Aim of the exercise -> One range is to be output from the listing below, exactly as written: the line with "- fix: tokenizeOperator return without trim" to the line with "其实，查询电话号码的方法并不", both kept.

### Provided information

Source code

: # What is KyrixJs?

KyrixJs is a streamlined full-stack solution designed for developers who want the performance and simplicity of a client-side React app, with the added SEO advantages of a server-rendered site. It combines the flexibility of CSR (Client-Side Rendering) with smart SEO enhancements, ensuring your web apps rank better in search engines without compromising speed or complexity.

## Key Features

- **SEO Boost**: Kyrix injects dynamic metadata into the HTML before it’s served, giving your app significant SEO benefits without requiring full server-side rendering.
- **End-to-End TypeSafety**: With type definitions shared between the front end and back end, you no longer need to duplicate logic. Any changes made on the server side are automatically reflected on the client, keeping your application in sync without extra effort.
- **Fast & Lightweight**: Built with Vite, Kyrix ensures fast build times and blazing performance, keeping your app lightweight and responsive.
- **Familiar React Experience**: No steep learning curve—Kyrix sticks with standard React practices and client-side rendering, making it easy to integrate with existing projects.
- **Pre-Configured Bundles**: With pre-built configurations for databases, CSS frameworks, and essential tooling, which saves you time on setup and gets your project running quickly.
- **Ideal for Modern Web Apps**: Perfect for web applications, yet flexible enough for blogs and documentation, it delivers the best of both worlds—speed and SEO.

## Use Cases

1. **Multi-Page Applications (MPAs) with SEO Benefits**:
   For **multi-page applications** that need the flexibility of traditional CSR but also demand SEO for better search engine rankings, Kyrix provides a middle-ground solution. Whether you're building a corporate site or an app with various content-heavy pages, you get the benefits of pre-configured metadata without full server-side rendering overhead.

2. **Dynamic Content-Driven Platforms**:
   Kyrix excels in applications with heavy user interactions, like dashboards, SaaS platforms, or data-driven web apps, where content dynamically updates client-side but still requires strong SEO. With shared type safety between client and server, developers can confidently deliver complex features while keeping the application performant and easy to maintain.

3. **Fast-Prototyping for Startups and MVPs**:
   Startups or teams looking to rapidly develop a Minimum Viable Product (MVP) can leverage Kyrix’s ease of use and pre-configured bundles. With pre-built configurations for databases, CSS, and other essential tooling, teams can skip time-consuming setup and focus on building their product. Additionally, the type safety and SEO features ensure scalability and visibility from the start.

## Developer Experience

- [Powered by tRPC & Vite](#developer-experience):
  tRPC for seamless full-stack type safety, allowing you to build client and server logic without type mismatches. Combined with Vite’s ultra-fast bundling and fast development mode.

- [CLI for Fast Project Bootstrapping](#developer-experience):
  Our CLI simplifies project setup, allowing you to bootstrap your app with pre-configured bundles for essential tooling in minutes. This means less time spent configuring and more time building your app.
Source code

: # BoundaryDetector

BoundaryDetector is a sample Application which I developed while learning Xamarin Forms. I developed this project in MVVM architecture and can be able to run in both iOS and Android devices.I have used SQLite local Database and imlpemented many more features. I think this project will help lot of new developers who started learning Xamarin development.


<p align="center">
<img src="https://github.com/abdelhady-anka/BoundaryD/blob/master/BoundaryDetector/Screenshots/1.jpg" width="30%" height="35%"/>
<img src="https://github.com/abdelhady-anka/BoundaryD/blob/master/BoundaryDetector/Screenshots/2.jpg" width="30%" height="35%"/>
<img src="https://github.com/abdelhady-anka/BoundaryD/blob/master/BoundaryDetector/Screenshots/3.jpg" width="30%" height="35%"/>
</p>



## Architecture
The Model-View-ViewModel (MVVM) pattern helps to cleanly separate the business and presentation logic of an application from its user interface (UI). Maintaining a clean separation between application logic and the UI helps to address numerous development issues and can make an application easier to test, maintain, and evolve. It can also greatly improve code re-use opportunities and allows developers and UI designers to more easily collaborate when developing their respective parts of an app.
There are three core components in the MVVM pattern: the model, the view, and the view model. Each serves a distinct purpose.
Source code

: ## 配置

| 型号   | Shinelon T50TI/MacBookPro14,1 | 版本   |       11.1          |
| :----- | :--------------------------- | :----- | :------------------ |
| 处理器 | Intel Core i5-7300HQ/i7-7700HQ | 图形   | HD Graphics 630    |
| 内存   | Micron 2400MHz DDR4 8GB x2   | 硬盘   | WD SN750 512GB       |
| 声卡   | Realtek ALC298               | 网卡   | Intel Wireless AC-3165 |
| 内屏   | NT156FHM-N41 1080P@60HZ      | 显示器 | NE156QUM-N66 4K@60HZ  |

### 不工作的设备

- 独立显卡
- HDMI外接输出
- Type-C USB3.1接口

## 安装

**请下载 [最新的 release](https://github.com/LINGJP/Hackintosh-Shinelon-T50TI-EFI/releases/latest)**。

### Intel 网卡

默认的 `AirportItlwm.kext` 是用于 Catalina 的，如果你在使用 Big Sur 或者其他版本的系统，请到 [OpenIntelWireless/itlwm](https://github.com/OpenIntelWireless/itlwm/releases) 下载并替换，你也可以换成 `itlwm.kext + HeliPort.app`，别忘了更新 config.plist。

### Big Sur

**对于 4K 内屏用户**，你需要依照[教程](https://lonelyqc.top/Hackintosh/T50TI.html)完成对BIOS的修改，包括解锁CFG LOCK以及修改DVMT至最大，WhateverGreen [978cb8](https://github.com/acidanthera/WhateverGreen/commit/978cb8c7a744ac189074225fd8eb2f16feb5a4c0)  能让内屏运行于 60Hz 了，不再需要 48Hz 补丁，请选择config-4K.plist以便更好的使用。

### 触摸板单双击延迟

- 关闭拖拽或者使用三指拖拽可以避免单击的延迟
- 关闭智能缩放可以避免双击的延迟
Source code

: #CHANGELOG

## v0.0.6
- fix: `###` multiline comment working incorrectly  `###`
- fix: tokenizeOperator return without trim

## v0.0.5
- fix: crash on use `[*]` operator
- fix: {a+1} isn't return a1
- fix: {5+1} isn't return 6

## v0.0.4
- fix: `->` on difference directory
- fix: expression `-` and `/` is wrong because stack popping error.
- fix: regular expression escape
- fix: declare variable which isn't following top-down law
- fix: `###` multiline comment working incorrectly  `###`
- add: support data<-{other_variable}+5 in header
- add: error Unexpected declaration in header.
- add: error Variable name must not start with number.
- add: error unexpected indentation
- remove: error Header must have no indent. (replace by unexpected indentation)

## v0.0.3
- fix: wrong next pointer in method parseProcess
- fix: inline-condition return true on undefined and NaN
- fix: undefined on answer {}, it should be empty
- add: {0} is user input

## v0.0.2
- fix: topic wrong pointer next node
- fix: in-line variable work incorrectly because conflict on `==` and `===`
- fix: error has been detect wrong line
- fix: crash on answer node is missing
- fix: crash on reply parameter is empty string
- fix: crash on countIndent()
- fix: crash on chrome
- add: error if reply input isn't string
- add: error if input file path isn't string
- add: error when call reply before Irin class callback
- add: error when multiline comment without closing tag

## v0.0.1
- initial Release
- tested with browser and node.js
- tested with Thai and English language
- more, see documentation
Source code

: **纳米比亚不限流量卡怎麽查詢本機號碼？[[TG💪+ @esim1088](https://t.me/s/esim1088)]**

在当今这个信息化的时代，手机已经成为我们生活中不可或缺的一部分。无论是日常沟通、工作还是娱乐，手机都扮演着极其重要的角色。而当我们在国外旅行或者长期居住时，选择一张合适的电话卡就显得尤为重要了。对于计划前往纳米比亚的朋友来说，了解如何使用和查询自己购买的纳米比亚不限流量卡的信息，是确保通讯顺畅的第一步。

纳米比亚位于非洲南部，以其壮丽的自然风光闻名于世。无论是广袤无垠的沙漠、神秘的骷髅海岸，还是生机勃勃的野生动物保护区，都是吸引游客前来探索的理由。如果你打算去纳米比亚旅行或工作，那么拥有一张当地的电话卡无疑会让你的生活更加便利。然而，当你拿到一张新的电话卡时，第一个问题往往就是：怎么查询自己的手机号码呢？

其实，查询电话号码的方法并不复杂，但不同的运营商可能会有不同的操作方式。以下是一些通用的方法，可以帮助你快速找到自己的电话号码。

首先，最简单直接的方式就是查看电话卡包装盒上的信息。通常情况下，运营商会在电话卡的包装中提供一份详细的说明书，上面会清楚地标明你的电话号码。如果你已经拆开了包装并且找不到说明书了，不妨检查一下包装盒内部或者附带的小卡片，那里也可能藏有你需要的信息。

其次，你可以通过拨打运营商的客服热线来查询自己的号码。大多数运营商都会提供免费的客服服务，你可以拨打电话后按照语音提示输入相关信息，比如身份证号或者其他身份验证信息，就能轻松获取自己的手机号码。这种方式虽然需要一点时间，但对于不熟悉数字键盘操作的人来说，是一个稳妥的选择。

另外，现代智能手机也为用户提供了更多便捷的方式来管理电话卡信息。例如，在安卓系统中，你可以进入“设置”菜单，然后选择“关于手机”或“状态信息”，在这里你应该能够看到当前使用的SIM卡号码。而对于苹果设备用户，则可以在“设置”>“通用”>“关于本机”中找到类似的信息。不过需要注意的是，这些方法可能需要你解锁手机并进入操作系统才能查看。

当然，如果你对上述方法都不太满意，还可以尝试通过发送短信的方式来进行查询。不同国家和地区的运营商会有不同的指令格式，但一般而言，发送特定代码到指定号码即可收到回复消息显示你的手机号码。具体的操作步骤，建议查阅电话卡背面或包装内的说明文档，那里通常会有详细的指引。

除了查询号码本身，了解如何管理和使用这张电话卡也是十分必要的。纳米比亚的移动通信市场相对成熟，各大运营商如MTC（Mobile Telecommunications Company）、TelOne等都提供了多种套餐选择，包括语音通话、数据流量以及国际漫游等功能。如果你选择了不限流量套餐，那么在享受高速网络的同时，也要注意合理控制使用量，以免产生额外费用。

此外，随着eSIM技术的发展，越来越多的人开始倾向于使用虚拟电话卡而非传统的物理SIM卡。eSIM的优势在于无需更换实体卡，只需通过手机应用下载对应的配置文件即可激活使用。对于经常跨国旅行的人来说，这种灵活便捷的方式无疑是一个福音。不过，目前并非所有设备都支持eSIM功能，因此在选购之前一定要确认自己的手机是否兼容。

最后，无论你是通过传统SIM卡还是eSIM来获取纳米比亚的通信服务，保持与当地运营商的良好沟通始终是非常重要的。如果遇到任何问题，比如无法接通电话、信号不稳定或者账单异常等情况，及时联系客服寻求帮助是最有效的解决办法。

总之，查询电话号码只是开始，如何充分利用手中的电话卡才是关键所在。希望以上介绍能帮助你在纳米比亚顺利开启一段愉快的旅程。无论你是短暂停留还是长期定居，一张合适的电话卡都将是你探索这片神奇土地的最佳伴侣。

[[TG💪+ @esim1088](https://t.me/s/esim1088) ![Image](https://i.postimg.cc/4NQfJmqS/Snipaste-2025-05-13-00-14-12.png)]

######

Exercise response ->
- fix: tokenizeOperator return without trim

## v0.0.5
- fix: crash on use `[*]` operator
- fix: {a+1} isn't return a1
- fix: {5+1} isn't return 6

## v0.0.4
- fix: `->` on difference directory
- fix: expression `-` and `/` is wrong because stack popping error.
- fix: regular expression escape
- fix: declare variable which isn't following top-down law
- fix: `###` multiline comment working incorrectly  `###`
- add: support data<-{other_variable}+5 in header
- add: error Unexpected declaration in header.
- add: error Variable name must not start with number.
- add: error unexpected indentation
- remove: error Header must have no indent. (replace by unexpected indentation)

## v0.0.3
- fix: wrong next pointer in method parseProcess
- fix: inline-condition return true on undefined and NaN
- fix: undefined on answer {}, it should be empty
- add: {0} is user input

## v0.0.2
- fix: topic wrong pointer next node
- fix: in-line variable work incorrectly because conflict on `==` and `===`
- fix: error has been detect wrong line
- fix: crash on answer node is missing
- fix: crash on reply parameter is empty string
- fix: crash on countIndent()
- fix: crash on chrome
- add: error if reply input isn't string
- add: error if input file path isn't string
- add: error when call reply before Irin class callback
- add: error when multiline comment without closing tag

## v0.0.1
- initial Release
- tested with browser and node.js
- tested with Thai and English language
- more, see documentation
Source code

: **纳米比亚不限流量卡怎麽查詢本機號碼？[[TG💪+ @esim1088](https://t.me/s/esim1088)]**

在当今这个信息化的时代，手机已经成为我们生活中不可或缺的一部分。无论是日常沟通、工作还是娱乐，手机都扮演着极其重要的角色。而当我们在国外旅行或者长期居住时，选择一张合适的电话卡就显得尤为重要了。对于计划前往纳米比亚的朋友来说，了解如何使用和查询自己购买的纳米比亚不限流量卡的信息，是确保通讯顺畅的第一步。

纳米比亚位于非洲南部，以其壮丽的自然风光闻名于世。无论是广袤无垠的沙漠、神秘的骷髅海岸，还是生机勃勃的野生动物保护区，都是吸引游客前来探索的理由。如果你打算去纳米比亚旅行或工作，那么拥有一张当地的电话卡无疑会让你的生活更加便利。然而，当你拿到一张新的电话卡时，第一个问题往往就是：怎么查询自己的手机号码呢？

其实，查询电话号码的方法并不复杂，但不同的运营商可能会有不同的操作方式。以下是一些通用的方法，可以帮助你快速找到自己的电话号码。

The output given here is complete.